> [ASSIGNMENT]: What is the number of lines in the entries that include the word "IOException"? Respond with the number only.
[[ GIVEN ENTRIES open ]]
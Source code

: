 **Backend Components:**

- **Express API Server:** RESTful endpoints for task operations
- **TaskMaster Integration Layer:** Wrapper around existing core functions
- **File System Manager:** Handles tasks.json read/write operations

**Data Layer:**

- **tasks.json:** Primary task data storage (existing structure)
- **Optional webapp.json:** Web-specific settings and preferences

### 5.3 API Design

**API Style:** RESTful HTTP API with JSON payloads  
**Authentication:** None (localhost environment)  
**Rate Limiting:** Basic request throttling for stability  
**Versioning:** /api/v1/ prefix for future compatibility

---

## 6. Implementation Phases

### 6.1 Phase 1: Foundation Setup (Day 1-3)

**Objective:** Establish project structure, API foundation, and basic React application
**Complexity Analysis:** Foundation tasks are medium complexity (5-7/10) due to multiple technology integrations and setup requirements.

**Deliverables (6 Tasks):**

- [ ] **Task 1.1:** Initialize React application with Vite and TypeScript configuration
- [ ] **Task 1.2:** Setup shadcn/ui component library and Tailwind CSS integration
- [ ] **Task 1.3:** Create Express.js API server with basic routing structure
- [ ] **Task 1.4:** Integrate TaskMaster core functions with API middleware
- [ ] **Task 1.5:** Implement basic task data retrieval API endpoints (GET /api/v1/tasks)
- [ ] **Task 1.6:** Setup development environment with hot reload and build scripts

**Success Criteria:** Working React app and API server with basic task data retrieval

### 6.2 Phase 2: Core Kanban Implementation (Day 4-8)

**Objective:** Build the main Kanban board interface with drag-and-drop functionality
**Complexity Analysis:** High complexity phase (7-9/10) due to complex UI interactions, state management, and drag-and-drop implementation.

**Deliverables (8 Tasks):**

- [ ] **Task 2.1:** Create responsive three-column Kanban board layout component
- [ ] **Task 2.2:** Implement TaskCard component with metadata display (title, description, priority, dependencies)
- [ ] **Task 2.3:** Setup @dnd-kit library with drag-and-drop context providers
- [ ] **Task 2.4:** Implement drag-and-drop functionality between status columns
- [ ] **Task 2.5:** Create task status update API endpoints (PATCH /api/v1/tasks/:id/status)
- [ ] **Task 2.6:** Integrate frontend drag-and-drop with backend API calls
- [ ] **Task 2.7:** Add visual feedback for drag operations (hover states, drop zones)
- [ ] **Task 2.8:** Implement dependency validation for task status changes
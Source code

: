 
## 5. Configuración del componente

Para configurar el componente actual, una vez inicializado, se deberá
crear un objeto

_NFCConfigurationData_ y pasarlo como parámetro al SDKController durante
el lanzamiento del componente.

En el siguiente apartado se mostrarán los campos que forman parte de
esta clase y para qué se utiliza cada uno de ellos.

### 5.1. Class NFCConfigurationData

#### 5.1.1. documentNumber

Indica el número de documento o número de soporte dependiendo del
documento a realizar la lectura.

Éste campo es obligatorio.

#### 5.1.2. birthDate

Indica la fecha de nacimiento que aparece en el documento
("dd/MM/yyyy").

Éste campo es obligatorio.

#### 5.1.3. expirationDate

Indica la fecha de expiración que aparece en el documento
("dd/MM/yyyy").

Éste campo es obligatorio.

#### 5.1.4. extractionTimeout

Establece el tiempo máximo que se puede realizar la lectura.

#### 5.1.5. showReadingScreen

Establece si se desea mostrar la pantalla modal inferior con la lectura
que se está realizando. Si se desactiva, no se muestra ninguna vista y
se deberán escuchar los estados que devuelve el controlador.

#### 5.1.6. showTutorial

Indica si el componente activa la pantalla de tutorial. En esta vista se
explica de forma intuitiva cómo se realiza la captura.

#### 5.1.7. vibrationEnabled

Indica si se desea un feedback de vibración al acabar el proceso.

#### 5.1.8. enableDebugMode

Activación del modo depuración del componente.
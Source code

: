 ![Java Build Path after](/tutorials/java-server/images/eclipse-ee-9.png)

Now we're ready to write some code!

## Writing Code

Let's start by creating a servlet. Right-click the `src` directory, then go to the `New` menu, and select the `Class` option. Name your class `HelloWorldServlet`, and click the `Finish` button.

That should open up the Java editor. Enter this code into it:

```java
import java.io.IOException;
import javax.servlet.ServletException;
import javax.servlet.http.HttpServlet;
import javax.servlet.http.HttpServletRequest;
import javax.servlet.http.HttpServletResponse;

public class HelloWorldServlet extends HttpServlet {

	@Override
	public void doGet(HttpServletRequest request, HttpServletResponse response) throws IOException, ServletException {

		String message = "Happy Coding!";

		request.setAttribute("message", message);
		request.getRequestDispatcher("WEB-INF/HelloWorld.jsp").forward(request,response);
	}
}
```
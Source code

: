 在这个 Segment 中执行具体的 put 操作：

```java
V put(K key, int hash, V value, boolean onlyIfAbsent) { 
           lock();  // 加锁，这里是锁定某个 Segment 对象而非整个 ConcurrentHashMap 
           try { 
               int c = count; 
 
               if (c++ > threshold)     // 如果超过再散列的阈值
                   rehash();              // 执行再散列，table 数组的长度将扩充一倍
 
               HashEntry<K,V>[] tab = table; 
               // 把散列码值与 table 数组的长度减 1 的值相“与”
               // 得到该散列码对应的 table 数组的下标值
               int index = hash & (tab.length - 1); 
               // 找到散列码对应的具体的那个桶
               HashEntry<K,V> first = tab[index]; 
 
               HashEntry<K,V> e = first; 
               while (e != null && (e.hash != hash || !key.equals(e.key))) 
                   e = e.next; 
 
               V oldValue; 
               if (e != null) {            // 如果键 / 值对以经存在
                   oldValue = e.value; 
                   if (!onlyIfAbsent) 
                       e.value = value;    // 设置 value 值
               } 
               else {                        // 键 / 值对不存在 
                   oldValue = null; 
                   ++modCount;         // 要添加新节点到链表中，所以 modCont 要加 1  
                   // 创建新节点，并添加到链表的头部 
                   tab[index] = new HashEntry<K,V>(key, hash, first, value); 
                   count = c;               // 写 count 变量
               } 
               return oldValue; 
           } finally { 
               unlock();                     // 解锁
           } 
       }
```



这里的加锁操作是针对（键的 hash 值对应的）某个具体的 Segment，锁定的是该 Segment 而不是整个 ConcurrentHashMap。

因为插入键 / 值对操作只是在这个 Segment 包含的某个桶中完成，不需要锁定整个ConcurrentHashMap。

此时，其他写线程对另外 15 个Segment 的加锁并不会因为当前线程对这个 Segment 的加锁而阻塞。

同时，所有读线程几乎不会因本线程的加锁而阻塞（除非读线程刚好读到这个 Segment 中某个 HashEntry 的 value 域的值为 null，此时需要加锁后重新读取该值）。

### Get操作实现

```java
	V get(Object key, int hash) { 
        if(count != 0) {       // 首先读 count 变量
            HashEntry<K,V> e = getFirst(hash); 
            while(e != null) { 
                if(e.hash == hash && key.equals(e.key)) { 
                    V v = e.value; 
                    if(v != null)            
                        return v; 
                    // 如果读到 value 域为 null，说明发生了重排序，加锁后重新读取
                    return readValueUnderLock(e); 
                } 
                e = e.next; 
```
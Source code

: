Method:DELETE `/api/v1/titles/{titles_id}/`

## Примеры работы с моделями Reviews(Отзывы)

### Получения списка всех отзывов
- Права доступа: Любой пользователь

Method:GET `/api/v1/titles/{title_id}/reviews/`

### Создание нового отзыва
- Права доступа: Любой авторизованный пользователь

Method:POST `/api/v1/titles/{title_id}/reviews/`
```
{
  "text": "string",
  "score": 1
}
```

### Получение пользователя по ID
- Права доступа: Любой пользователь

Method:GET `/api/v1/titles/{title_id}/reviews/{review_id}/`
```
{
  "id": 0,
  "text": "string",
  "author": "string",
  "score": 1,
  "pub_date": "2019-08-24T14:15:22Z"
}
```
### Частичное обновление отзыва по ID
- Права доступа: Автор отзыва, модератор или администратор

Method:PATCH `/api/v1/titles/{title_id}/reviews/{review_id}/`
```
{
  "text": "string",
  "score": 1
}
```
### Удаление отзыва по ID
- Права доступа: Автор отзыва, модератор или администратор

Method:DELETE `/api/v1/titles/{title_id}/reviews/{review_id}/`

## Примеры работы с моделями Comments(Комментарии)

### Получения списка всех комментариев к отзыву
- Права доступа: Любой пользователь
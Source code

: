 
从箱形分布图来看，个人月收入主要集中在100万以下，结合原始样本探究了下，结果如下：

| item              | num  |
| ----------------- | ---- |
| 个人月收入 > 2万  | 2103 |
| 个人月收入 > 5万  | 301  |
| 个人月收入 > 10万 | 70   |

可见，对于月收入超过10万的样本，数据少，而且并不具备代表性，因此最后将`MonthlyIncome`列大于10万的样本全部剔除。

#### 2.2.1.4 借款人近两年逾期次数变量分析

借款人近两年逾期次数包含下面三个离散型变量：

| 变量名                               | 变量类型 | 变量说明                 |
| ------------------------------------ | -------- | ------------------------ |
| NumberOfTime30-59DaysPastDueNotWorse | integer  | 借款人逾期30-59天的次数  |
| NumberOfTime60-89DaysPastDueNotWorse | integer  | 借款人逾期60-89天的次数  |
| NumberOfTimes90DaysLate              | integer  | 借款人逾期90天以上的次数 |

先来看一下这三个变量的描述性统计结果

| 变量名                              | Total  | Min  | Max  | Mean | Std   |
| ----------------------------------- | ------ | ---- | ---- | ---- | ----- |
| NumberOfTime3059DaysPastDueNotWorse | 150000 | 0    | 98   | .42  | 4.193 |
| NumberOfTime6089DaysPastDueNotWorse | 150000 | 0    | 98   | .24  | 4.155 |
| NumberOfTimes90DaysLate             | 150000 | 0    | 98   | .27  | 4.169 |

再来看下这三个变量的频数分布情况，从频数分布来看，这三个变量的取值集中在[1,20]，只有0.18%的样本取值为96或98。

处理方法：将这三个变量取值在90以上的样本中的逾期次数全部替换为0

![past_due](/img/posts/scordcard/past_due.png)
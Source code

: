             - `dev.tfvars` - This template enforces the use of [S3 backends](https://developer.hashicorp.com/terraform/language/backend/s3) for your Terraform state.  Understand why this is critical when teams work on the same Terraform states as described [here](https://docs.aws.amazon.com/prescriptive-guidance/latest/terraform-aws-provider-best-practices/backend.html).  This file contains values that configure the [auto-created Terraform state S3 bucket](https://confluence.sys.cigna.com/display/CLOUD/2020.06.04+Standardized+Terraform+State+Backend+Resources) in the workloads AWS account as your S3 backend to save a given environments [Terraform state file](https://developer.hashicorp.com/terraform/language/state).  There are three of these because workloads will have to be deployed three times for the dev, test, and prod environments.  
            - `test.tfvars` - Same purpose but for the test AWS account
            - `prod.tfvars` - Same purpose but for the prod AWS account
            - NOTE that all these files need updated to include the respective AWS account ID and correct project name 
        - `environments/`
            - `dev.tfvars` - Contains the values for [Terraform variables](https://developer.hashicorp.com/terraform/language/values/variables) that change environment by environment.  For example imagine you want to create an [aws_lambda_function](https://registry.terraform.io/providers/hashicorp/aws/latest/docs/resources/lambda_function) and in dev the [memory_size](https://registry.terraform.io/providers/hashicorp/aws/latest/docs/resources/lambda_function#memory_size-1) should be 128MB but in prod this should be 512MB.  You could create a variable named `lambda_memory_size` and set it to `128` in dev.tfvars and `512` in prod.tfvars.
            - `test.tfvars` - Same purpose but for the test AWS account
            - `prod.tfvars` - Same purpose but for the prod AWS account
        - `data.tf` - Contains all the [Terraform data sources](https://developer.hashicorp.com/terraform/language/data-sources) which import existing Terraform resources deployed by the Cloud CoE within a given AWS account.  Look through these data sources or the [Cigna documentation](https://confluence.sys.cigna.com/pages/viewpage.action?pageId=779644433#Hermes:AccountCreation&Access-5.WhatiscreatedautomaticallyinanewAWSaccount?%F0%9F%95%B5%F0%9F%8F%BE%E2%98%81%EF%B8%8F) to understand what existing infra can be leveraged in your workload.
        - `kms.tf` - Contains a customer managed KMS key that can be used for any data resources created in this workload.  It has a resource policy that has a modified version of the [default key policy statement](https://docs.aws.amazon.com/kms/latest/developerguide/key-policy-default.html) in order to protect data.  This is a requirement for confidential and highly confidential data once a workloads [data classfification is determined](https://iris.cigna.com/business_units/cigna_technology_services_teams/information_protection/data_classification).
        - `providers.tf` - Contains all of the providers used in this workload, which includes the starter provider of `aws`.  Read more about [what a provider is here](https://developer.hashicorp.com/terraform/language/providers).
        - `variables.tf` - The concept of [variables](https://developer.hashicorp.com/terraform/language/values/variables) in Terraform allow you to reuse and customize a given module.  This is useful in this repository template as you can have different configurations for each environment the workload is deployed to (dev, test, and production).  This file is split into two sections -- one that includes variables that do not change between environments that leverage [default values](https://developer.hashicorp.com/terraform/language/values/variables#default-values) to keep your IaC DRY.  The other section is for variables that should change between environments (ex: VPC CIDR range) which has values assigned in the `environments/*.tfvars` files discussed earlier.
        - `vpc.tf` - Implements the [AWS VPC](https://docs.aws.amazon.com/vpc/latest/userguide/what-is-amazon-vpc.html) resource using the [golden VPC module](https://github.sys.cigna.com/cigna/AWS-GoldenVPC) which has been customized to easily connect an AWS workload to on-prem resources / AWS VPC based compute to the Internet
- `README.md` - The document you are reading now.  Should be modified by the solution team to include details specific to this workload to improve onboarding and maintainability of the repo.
[[ GIVEN ENTRIES closed ]]
> [OUTPUT OF THE EXERCISE]: 2